> I am one of those that think that the dropping of the bombs was unnecessary.
I have never been able to credit the idea that, after decades of the very liveliest and most systematically institutional brutality, the Empire of Japan was suddenly seized by a new dovish spirit of peace and cooperation, one second before the initiation of the Hiroshima device killed a quarter million people, or one second before the Nagasaki device killed a hundred thousand or so more.
I have never even understood where in that dream lies its appeal.
Your use of the term "peace" instead of "surrender". As a result of this unconditional surrender Japan was reformed in a way that's very beneficial to the rest of the world (and, you could say, itself). A different way could have left an adversary with grudge just waiting to rebuild, but how things turned out completely took the fighting spirit out of Japan.
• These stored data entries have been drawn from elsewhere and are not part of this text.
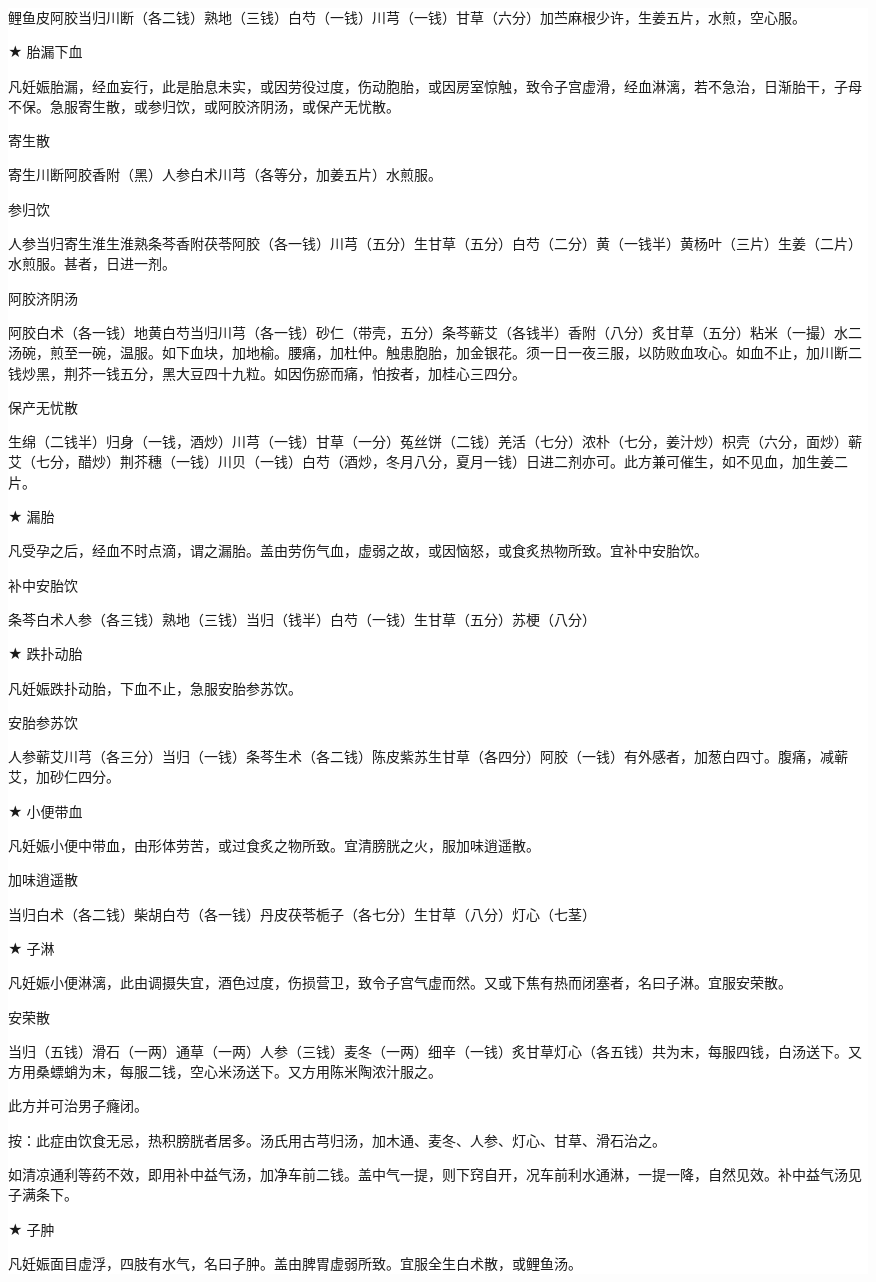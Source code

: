 鲤鱼皮阿胶当归川断（各二钱）熟地（三钱）白芍（一钱）川芎（一钱）甘草（六分）加苎麻根少许，生姜五片，水煎，空心服。  

★ 胎漏下血  

凡妊娠胎漏，经血妄行，此是胎息未实，或因劳役过度，伤动胞胎，或因房室惊触，致令子宫虚滑，经血淋漓，若不急治，日渐胎干，子母不保。急服寄生散，或参归饮，或阿胶济阴汤，或保产无忧散。  

寄生散  

寄生川断阿胶香附（黑）人参白术川芎（各等分，加姜五片）水煎服。  

参归饮  

人参当归寄生淮生淮熟条芩香附茯苓阿胶（各一钱）川芎（五分）生甘草（五分）白芍（二分）黄（一钱半）黄杨叶（三片）生姜（二片）水煎服。甚者，日进一剂。  

阿胶济阴汤  

阿胶白术（各一钱）地黄白芍当归川芎（各一钱）砂仁（带壳，五分）条芩蕲艾（各钱半）香附（八分）炙甘草（五分）粘米（一撮）水二汤碗，煎至一碗，温服。如下血块，加地榆。腰痛，加杜仲。触患胞胎，加金银花。须一日一夜三服，以防败血攻心。如血不止，加川断二钱炒黑，荆芥一钱五分，黑大豆四十九粒。如因伤瘀而痛，怕按者，加桂心三四分。  

保产无忧散  

生绵（二钱半）归身（一钱，酒炒）川芎（一钱）甘草（一分）菟丝饼（二钱）羌活（七分）浓朴（七分，姜汁炒）枳壳（六分，面炒）蕲艾（七分，醋炒）荆芥穗（一钱）川贝（一钱）白芍（酒炒，冬月八分，夏月一钱）日进二剂亦可。此方兼可催生，如不见血，加生姜二片。  

★ 漏胎  

凡受孕之后，经血不时点滴，谓之漏胎。盖由劳伤气血，虚弱之故，或因恼怒，或食炙热物所致。宜补中安胎饮。  

补中安胎饮  

条芩白术人参（各三钱）熟地（三钱）当归（钱半）白芍（一钱）生甘草（五分）苏梗（八分）  

★ 跌扑动胎  

凡妊娠跌扑动胎，下血不止，急服安胎参苏饮。  

安胎参苏饮  

人参蕲艾川芎（各三分）当归（一钱）条芩生术（各二钱）陈皮紫苏生甘草（各四分）阿胶（一钱）有外感者，加葱白四寸。腹痛，减蕲艾，加砂仁四分。  

★ 小便带血  

凡妊娠小便中带血，由形体劳苦，或过食炙之物所致。宜清膀胱之火，服加味逍遥散。  

加味逍遥散  

当归白术（各二钱）柴胡白芍（各一钱）丹皮茯苓栀子（各七分）生甘草（八分）灯心（七茎）  

★ 子淋  

凡妊娠小便淋漓，此由调摄失宜，酒色过度，伤损营卫，致令子宫气虚而然。又或下焦有热而闭塞者，名曰子淋。宜服安荣散。  

安荣散  

当归（五钱）滑石（一两）通草（一两）人参（三钱）麦冬（一两）细辛（一钱）炙甘草灯心（各五钱）共为末，每服四钱，白汤送下。又方用桑螵蛸为末，每服二钱，空心米汤送下。又方用陈米陶浓汁服之。  

此方并可治男子癃闭。  

按：此症由饮食无忌，热积膀胱者居多。汤氏用古芎归汤，加木通、麦冬、人参、灯心、甘草、滑石治之。  

如清凉通利等药不效，即用补中益气汤，加净车前二钱。盖中气一提，则下窍自开，况车前利水通淋，一提一降，自然见效。补中益气汤见子满条下。  

★ 子肿  

凡妊娠面目虚浮，四肢有水气，名曰子肿。盖由脾胃虚弱所致。宜服全生白术散，或鲤鱼汤。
Oh, I see. I misread your earlier comment as asking what I thought you advocated, rather than why I thought so. Let me try here to answer your actual question there.
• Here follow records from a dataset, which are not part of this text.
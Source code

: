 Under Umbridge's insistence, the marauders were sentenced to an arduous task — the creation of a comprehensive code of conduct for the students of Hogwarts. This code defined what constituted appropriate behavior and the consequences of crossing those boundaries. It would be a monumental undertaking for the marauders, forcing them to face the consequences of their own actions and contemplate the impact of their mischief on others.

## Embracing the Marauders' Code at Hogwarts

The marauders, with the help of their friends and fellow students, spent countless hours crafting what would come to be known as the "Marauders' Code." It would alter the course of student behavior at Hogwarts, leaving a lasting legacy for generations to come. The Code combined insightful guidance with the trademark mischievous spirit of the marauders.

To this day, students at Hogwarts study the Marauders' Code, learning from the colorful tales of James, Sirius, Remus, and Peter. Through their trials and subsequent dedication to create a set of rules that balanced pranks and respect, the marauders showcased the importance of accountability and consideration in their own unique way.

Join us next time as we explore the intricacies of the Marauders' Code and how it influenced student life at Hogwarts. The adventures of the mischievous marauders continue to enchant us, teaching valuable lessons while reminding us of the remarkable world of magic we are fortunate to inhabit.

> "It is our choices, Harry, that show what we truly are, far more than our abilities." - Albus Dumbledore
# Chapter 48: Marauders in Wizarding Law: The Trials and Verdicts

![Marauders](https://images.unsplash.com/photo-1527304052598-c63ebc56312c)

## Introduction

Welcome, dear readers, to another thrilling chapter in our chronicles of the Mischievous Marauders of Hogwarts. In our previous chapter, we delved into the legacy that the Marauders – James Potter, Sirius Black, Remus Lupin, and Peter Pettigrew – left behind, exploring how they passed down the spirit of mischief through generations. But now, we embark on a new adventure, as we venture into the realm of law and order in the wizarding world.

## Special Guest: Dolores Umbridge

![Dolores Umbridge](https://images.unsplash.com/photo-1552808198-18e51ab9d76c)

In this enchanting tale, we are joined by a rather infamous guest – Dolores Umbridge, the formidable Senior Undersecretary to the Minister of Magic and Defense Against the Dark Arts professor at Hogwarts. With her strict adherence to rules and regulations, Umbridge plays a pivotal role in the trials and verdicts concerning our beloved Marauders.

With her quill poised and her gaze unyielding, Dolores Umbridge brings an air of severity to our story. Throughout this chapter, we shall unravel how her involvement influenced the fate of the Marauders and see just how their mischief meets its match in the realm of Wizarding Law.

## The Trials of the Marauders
I consider generally that to have left the Imperial flower intact through a negotiated surrender - even if achievable which I seriously doubt - would have led in about a generation to a dangerously resurgent sense of revanchism, as actually occurred in the 1960s, but was a matter largely of fringe comedy because the 1960s in Japan were not really such as to make anyone other than cranks wish for the return of the empire. In a future drawn with the gentler hand you describe, I think that time would not have been funny at all; that would, historically speaking including in my own earlier reference to Versailles, in fact be just the sort of movement to prompt yet another Pacific war - which if prevented would only be so because if not occupied by the United States, Japan would have faced Soviet conquest (remember Tsushima!), which famously left no flowers of any kind intact within its reach: they would surely have had a constant and enormous problem with civilian "misbehavior," no doubt resulting in collective punishment, but would succeed in keeping the victim off the world stage.
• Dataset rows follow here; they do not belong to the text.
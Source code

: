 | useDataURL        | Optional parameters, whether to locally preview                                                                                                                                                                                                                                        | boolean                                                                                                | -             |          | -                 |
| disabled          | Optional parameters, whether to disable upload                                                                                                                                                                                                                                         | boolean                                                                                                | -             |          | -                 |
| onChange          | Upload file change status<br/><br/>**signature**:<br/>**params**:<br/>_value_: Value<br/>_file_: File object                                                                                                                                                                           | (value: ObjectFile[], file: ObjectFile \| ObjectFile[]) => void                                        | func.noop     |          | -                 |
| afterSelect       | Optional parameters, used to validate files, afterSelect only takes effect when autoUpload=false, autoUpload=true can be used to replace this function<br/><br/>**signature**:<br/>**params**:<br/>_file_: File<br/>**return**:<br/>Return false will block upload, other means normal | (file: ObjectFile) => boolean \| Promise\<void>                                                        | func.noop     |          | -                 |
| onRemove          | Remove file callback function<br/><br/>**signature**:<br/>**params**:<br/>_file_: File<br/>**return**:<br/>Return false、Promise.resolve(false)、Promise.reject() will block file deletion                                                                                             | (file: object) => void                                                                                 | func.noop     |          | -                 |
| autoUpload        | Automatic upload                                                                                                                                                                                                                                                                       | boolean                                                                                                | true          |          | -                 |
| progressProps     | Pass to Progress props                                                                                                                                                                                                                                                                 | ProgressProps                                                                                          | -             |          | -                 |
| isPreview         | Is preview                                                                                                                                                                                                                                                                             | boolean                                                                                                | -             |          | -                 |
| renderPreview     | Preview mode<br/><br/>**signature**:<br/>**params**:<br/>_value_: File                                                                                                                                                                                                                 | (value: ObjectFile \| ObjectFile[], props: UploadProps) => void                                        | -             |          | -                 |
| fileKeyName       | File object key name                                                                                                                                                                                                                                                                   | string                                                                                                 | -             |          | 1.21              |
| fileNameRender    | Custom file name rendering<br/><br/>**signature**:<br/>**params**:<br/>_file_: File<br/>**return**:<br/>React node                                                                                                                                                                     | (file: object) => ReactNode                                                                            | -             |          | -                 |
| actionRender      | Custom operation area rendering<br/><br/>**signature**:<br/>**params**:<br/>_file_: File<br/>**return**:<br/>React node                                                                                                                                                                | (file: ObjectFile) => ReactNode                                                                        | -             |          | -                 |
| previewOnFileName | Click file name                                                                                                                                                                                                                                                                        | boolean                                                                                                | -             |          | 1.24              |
The idea of Soviet occupation as preferable is heterodox to say the least, but I'm still also very confused as to what sort of terms you think could have been achieved by either Truman or Hirohito, in the absence of the demonstration strikes whose necessity you discount, when even in their aftermath there was a somewhat credible military coup attempt, the so-called "Kyūjō incident," with the aim of continuing the war. That attempt failed because attack orders, sent under the name of a murdered major general, were ignored. They did not have to be. And you don't seem more interested in considering Stalin's extremely compelling reasons to spoil any multilateral peace negotiations that might occur, and the again potentially war-starting impact of an attempt at unilateral negotiations which it is hard to imagine even (the admittedly somewhat bellicose in comparison with his predecessor) Truman seriously contemplating.
You say peace is the goal, and no one disagrees. The problem that remains is to explain how peace is a consequence of the course of action you would prefer had been taken. It isn't so much that I disagree with your historical analysis as that I am asking you to present it.
> I consider generally that to have left the Imperial flower intact through a negotiated surrender - even if achievable which I seriously doubt - would have led in about a generation to a dangerously resurgent sense of revanchism, as actually occurred in the 1960s […]
See also Germany post-World War One: the other side (as a collective/society) not only has to be defeated they have to accept the fact they were defeated.
This was one of the hindsight things that I've heard said about Japan post-WW2: it may have been 'fine' to allow Hirohito to stay on as Emperor in 1945 and for a few years afterwards, but at some point the Japanese leadership should have been tried, and this includes Hirohito: he should have had to abdicate and then be tried.
The instrument concluding Germany's surrender and nominally ending the First World War, and for which my prior use of the name is metonymous, is known to history as the Treaty of Versailles [1]. Its terms were notoriously punitive largely at the insistence of the French, who regarded themselves with some justification as having paid the majority of the victory's cost, and Germany was denied any participation in the negotiations which determined the surrender terms to be imposed.
Combined with the Dolchstosslüge ("'stab in the back' lie") serviceably excusing the military failure and logistical collapse which made further hostilities impractical for Germany to pursue, thus leaving no options but to sign or be occupied, so were the conditions laid for "World War 2: The Sequel," as of course eventuated in practice. The actions taken with respect to the defeated powers thirty years later were designed with enormous and successful care to avoid a second, nuclear-armed, repeat. In this connection and as minimally an example of earnest intent, consider the so-called "Marshall Plan." [2] (Therein also see 'Aid to Asia' within 'Areas excluded'.)
> Your use of the term "peace" instead of "surrender". As a result of this unconditional surrender Japan was reformed in a way that's very beneficial to the rest of the world (and, you could say, itself).
In the novel The Man in the High Castle by Philip K. Dick it is argued that Japan and Germany lost WW2 by winning it. IRL, they won WW2 by losing it.